Recife como incubadora de talentos
O desejo de João Falcão de voltar a criar no Recife surgiu em abril, após uma oficina de teatro musical ministrada por ele na cidade. "Eram 20 pessoas participando das aulas, muitos eu não conhecia. Fiquei impressionado com o talento. Aliás, sempre penso: que terra para ter talento ? e digo isso longe de qualquer bairrismo".
Dorinha, Meu amor é a primeira parte dessa retomada. "Minha ideia é fazer um grande musical com pernambucanos, no próximo ano", antecipa João Falcão. }"Um trabalho com atores e músicos locais. Eu quero que seja o primeiro de muitos outros trabalhos", completa. "Esse contato e essa volta ao Recife é um reencontro com coisas que eu não me lembrava mais: o humor, a cultura, o jeito de tratar as coisas que o recifense tem. Eu moro há tanto tempo fora, mas é sempre bom voltar. E quero encontrar mais pessoas".
Com a música pernambucana contemporânea João Falcão já estabeleceu uma relação mais próxima. "A atual geração de compositores me interessa bastante", afirma, que já teve em suas equipes nomes como Geraldo Maia, Juliano Holanda, Junio Barreto, Zé Manoel e Almério (que esteve também no elenco de Gabriela). "Certamente o novo musical será com composições de pernambucanos", garante. "Agora devo me aproximar mais do teatro. Já tenho notícias de grupos interessantes, como o (Coletivo) Angu - escutei coisas, vi trechos de vídeos - e do Magiluth. Pretendo assistir mais coisas, entender melhor o movimento".
Um dos mais pulsantes diretores de musicais do País - que resiste na criação de uma linguagem própria, centrada numa identidade nacional para essa seara teatral - Falcão defende a investida em criações originais. "Eu respeito todo mundo que faz qualquer tipo de arte, mas realmente não me interessa muito o estilo de musical franquia - que tem muita produção no Brasil e que normalmente consegue muito apoio, porque é produto testado e já teve um lançamento mundial. Nesse sentido, a gente deveria começar a arriscar mais em espetáculos inéditos, ousados, brasileiros, porque nossa música é imbatível. É preciso que a gente invista mais em teatro musical com dramaturgia".

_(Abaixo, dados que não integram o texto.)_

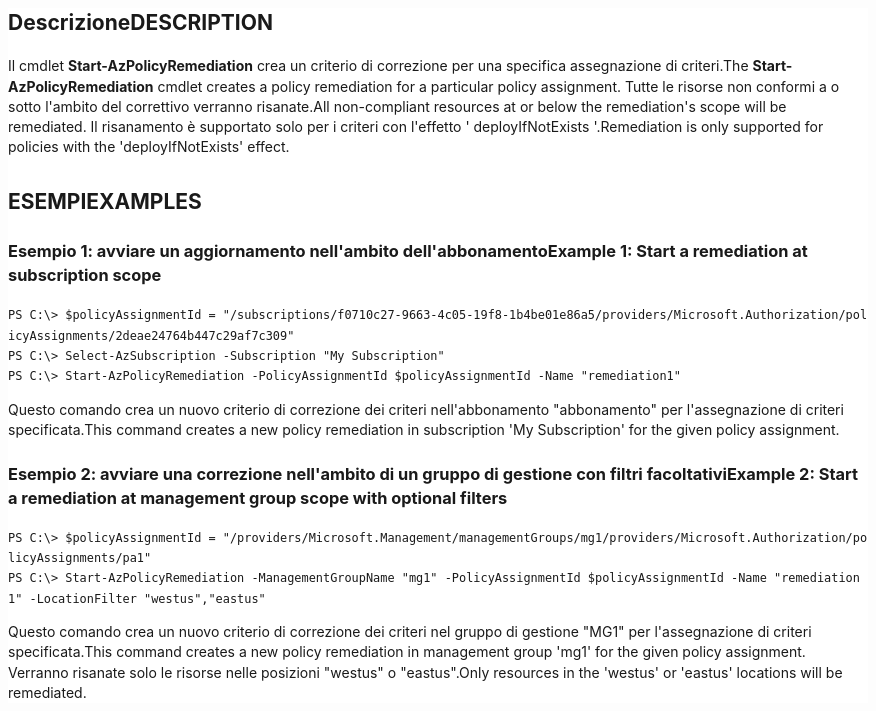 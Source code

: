 ## <span data-ttu-id="42324-107">Descrizione</span><span class="sxs-lookup"><span data-stu-id="42324-107">DESCRIPTION</span></span>
<span data-ttu-id="42324-108">Il cmdlet **Start-AzPolicyRemediation** crea un criterio di correzione per una specifica assegnazione di criteri.</span><span class="sxs-lookup"><span data-stu-id="42324-108">The **Start-AzPolicyRemediation** cmdlet creates a policy remediation for a particular policy assignment.</span></span> <span data-ttu-id="42324-109">Tutte le risorse non conformi a o sotto l'ambito del correttivo verranno risanate.</span><span class="sxs-lookup"><span data-stu-id="42324-109">All non-compliant resources at or below the remediation's scope will be remediated.</span></span> <span data-ttu-id="42324-110">Il risanamento è supportato solo per i criteri con l'effetto ' deployIfNotExists '.</span><span class="sxs-lookup"><span data-stu-id="42324-110">Remediation is only supported for policies with the 'deployIfNotExists' effect.</span></span>

## <span data-ttu-id="42324-111">ESEMPI</span><span class="sxs-lookup"><span data-stu-id="42324-111">EXAMPLES</span></span>

### <span data-ttu-id="42324-112">Esempio 1: avviare un aggiornamento nell'ambito dell'abbonamento</span><span class="sxs-lookup"><span data-stu-id="42324-112">Example 1: Start a remediation at subscription scope</span></span>
```
PS C:\> $policyAssignmentId = "/subscriptions/f0710c27-9663-4c05-19f8-1b4be01e86a5/providers/Microsoft.Authorization/policyAssignments/2deae24764b447c29af7c309"
PS C:\> Select-AzSubscription -Subscription "My Subscription"
PS C:\> Start-AzPolicyRemediation -PolicyAssignmentId $policyAssignmentId -Name "remediation1"
```

<span data-ttu-id="42324-113">Questo comando crea un nuovo criterio di correzione dei criteri nell'abbonamento "abbonamento" per l'assegnazione di criteri specificata.</span><span class="sxs-lookup"><span data-stu-id="42324-113">This command creates a new policy remediation in subscription 'My Subscription' for the given policy assignment.</span></span>

### <span data-ttu-id="42324-114">Esempio 2: avviare una correzione nell'ambito di un gruppo di gestione con filtri facoltativi</span><span class="sxs-lookup"><span data-stu-id="42324-114">Example 2: Start a remediation at management group scope with optional filters</span></span>
```
PS C:\> $policyAssignmentId = "/providers/Microsoft.Management/managementGroups/mg1/providers/Microsoft.Authorization/policyAssignments/pa1"
PS C:\> Start-AzPolicyRemediation -ManagementGroupName "mg1" -PolicyAssignmentId $policyAssignmentId -Name "remediation1" -LocationFilter "westus","eastus"
```

<span data-ttu-id="42324-115">Questo comando crea un nuovo criterio di correzione dei criteri nel gruppo di gestione "MG1" per l'assegnazione di criteri specificata.</span><span class="sxs-lookup"><span data-stu-id="42324-115">This command creates a new policy remediation in management group 'mg1' for the given policy assignment.</span></span> <span data-ttu-id="42324-116">Verranno risanate solo le risorse nelle posizioni "westus" o "eastus".</span><span class="sxs-lookup"><span data-stu-id="42324-116">Only resources in the 'westus' or 'eastus' locations will be remediated.</span></span>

Embora morando fora da cidade natal há 21 anos, o diretor pontua a criatividade recifense como um fator determinante na criação de obras singulares nas artes nacionais. "O Recife pode ser um centro gerador de criação de teatro musical, de espetáculos musicais e comédias. É uma cidade que tem tudo para isso. A gente já foi pioneiro em muita coisa, a gente tira muito leite de pedra. E minha cultura é muito essa, do que aprendi aqui, até meus 40 anos. O audiovisual pernambucano é uma prova disso", ressalta.